The Karma of Brown Folk
There is much in this book that may appear parochial, but if we are to be truly critical multiculturalists, we must be willing to enter domains without safe translations so that we can understand and engage with the complexities that affect the lives of others. There is, in other words, something refreshingly educational about “parochiality.” Given other circumstances, I would have much rather addressed this book to an unmarked human subject, one who is like the Subject of so much European philosophy, but such a choice is not available as long as “race” continues to be a searing category through which we are so habitually forced to live. As a social fact, race organizes the way we are viewed in society, how we often produce our own cultural communities, and how we struggle against the supremacist parochialism of many of our institutions (that, for all their openness, continue to support unspoken forms of whiteness).

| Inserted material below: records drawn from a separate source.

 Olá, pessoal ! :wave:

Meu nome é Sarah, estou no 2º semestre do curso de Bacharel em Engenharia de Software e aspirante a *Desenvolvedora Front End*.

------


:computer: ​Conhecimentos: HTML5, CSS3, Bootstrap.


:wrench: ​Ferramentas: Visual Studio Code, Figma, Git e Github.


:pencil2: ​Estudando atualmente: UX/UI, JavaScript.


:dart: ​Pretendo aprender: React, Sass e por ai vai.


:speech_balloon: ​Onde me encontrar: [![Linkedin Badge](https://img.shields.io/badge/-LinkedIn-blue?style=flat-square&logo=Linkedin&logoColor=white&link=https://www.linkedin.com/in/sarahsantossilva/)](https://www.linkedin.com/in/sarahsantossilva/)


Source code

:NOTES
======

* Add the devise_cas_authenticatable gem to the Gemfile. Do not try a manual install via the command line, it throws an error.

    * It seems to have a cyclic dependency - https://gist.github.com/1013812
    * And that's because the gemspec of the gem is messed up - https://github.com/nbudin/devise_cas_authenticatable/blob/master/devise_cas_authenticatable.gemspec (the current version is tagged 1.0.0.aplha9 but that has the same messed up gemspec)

The resilience of race in our lives cannot be easily dismissed in favor of an imputed universalism, since we might want to allow those who fight from standpoints of oppression to come from concrete identities (such as race, but also ethnicity, regions, sexuality, gender, and class) to produce forms of unity that can only be seen in struggle rather than in some abstract theoretical arithmetic. Most notions of identity are not unalloyed, and many celebrate the importance of the politics of identification; we must learn to harness these identifications in the hope of a future rather than denying the right of oppressed peoples to explore their own cultural resources toward the construction of a complex political will.